● **Task objective**: Beginning with the line that mentions "exact matrix is", reproduce every line through the last line of the entries, exactly, and only those.

● **Data for this exercise**:

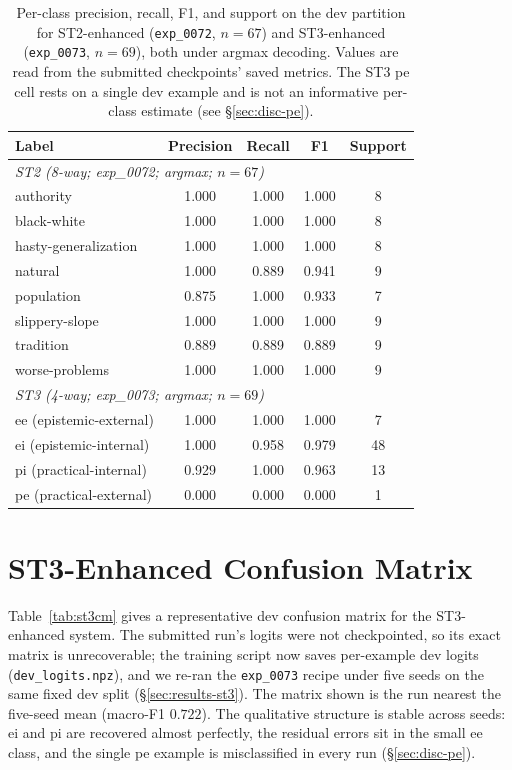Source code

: \documentclass{ceurart}
\begin{document}
\begin{table}[h]
\centering
\small
\caption{Per-class precision, recall, F1, and support on the dev
partition for ST2-enhanced (\texttt{exp\_0072}, $n=67$) and ST3-enhanced
(\texttt{exp\_0073}, $n=69$), both under argmax decoding. Values are read
from the submitted checkpoints' saved metrics. The ST3 \textsf{pe} cell
rests on a single dev example and is not an informative per-class
estimate (see \S\ref{sec:disc-pe}).}
\label{tab:perclass}
\begin{tabular}{lcccc}
\toprule
Label & Precision & Recall & F1 & Support \\
\midrule
\multicolumn{5}{l}{\textit{ST2 (8-way; exp\_0072; argmax; $n=67$)}} \\ %
authority             & 1.000 & 1.000 & 1.000 & 8 \\
black-white           & 1.000 & 1.000 & 1.000 & 8 \\
hasty-generalization  & 1.000 & 1.000 & 1.000 & 8 \\
natural               & 1.000 & 0.889 & 0.941 & 9 \\
population            & 0.875 & 1.000 & 0.933 & 7 \\
slippery-slope        & 1.000 & 1.000 & 1.000 & 9 \\
tradition             & 0.889 & 0.889 & 0.889 & 9 \\
worse-problems        & 1.000 & 1.000 & 1.000 & 9 \\
\midrule
\multicolumn{5}{l}{\textit{ST3 (4-way; exp\_0073; argmax; $n=69$)}} \\ %
ee (epistemic-external) & 1.000 & 1.000 & 1.000 & 7 \\
ei (epistemic-internal) & 1.000 & 0.958 & 0.979 & 48 \\
pi (practical-internal) & 0.929 & 1.000 & 0.963 & 13 \\
pe (practical-external) & 0.000 & 0.000 & 0.000 & 1 \\
\bottomrule
\end{tabular}
\end{table}

\section{ST3-Enhanced Confusion Matrix}
\label{app:st3cm}

Table~\ref{tab:st3cm} gives a representative dev confusion matrix for the
ST3-enhanced system. The submitted run's logits were not checkpointed, so its
exact matrix is unrecoverable; the training script now saves per-example dev
logits (\texttt{dev\_logits.npz}), and we re-ran the \texttt{exp\_0073} recipe
under five seeds on the same fixed dev split (\S\ref{sec:results-st3}). The
matrix shown is the run nearest the five-seed mean (macro-F1 $0.722$). The
qualitative structure is stable across seeds: \textsf{ei} and \textsf{pi} are
recovered almost perfectly, the residual errors sit in the small \textsf{ee}
class, and the single \textsf{pe} example is misclassified in every run
(\S\ref{sec:disc-pe}).
\end{document}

● **Exercise result**:
exact matrix is unrecoverable; the training script now saves per-example dev
logits (\texttt{dev\_logits.npz}), and we re-ran the \texttt{exp\_0073} recipe
under five seeds on the same fixed dev split (\S\ref{sec:results-st3}). The
matrix shown is the run nearest the five-seed mean (macro-F1 $0.722$). The
qualitative structure is stable across seeds: \textsf{ei} and \textsf{pi} are
recovered almost perfectly, the residual errors sit in the small \textsf{ee}
class, and the single \textsf{pe} example is misclassified in every run
(\S\ref{sec:disc-pe}).
\end{document}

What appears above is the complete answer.